(Supplied entries Opens)

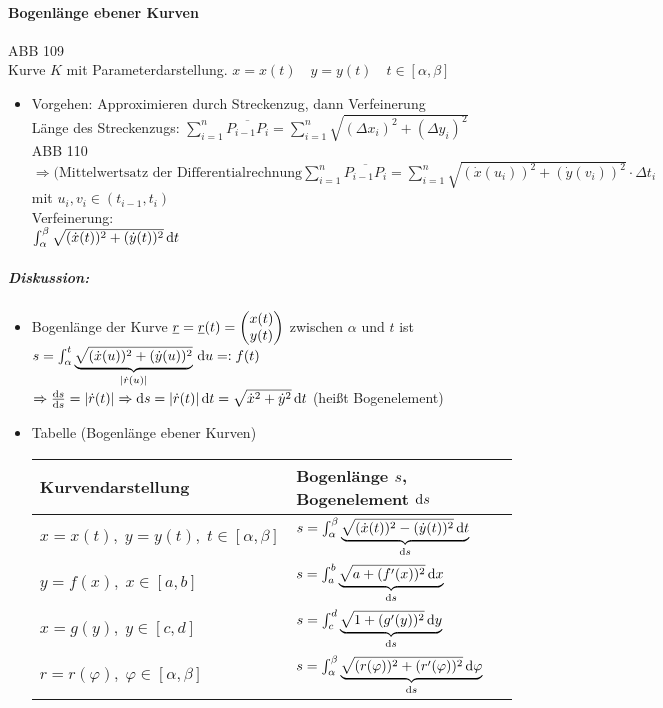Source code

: \paragraph{Bogenlänge ebener Kurven}\parskp
ABB 109\\
Kurve $K$ mit Parameterdarstellung. $x=x(t) \quad y = y(t) \quad t \in [\alpha, \beta]$
\begin{itemize}
\item Vorgehen: Approximieren durch Streckenzug, dann Verfeinerung\\
Länge des Streckenzugs: $\sum_{i=1}^n \overline{P_{i-1}P_i}=\sum_{i=1}^n \sqrt{(\Delta x_i)^2+(\Delta y_i)^2}$\\
ABB 110\\
$\Rightarrow \text{(Mittelwertsatz der Differentialrechnung} \sum_{i=1}^n \overline{P_{i-1}P_i}= \sum_{i=1}^n \sqrt{(\dot{x}(u_i))^2 + (\dot{y}(v_i))^2}\cdot \Delta t_i$\\
mit $u_i, v_i\in (t_{i-1},t_i)$\\
Verfeinerung:\\
$\int_{\alpha}^{\beta} \sqrt{(\dot{x}(t))^2 + (\dot{y}(t))^2}\,\mathrm{d}t$
\end{itemize}
\subparagraph{Diskussion:}
\begin{itemize}
\item Bogenlänge der Kurve $\underline{r} = \underline{r}(t) = \begin{pmatrix}x(t) \\ y(t)\end{pmatrix}$ zwischen $\alpha$ und $t$ ist\\
$s=\int_{\alpha}^t \underbrace{\sqrt{(\dot{x}(u))^2 + (\dot{y}(u))^2}}_{|\dot{r}(u)|}\,\mathrm{d}u =: f(t)$\\
$\Rightarrow \frac{\mathrm{d}s}{\mathrm{d}s}= |\dot{r}(t)| \Rightarrow \mathrm{d}s=|\dot{r}(t)| \,\mathrm{d}t=\sqrt{\dot{x}^2+\dot{y}^2}\,\mathrm{d}t$ (heißt Bogenelement)
\item Tabelle (Bogenlänge ebener Kurven)\\
\begin{tabular}{l | l}
Kurvendarstellung & Bogenlänge $s$, Bogenelement $\mathrm{d}s$\\ 
\hline
$x=x(t),\; y=y(t),\; t \in [\alpha,\beta]$ & $s= \int_{\alpha}^{\beta} \underbrace{\sqrt{(\dot{x}(t))^2-(\dot{y}(t))^2}\,\mathrm{d}t}_{\mathrm{d}s}$\\
$y =f(x),\; x\in [a,b]$ & $s=\int_a^b\underbrace{\sqrt{a+(f'(x))^2}\,\mathrm{d}x}_{\mathrm{d}s}$\\
$x= g(y), \; y \in [c,d] $ & $s=\int_c^d\underbrace{\sqrt{1+(g'(y))^2}\,\mathrm{d}y}_{\mathrm{d}s}$\\
$r=r(\varphi), \; \varphi\in [\alpha, \beta]$ & $s=\int_{\alpha}^{\beta}\underbrace{\sqrt{(r(\varphi))^2+(r'(\varphi))^2}\,\mathrm{d}\varphi}_{\mathrm{d}s}$
\end{tabular}
\end{itemize}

(Supplied entries Closes)

• Prompt: Beginning with the line that contains "(Bogenlänge ebener Kurven)\\", output each line of the listing above through the last one, exactly and with nothing added.

• Exercise result:
\item Tabelle (Bogenlänge ebener Kurven)\\
\begin{tabular}{l | l}
Kurvendarstellung & Bogenlänge $s$, Bogenelement $\mathrm{d}s$\\ 
\hline
$x=x(t),\; y=y(t),\; t \in [\alpha,\beta]$ & $s= \int_{\alpha}^{\beta} \underbrace{\sqrt{(\dot{x}(t))^2-(\dot{y}(t))^2}\,\mathrm{d}t}_{\mathrm{d}s}$\\
$y =f(x),\; x\in [a,b]$ & $s=\int_a^b\underbrace{\sqrt{a+(f'(x))^2}\,\mathrm{d}x}_{\mathrm{d}s}$\\
$x= g(y), \; y \in [c,d] $ & $s=\int_c^d\underbrace{\sqrt{1+(g'(y))^2}\,\mathrm{d}y}_{\mathrm{d}s}$\\
$r=r(\varphi), \; \varphi\in [\alpha, \beta]$ & $s=\int_{\alpha}^{\beta}\underbrace{\sqrt{(r(\varphi))^2+(r'(\varphi))^2}\,\mathrm{d}\varphi}_{\mathrm{d}s}$
\end{tabular}
\end{itemize}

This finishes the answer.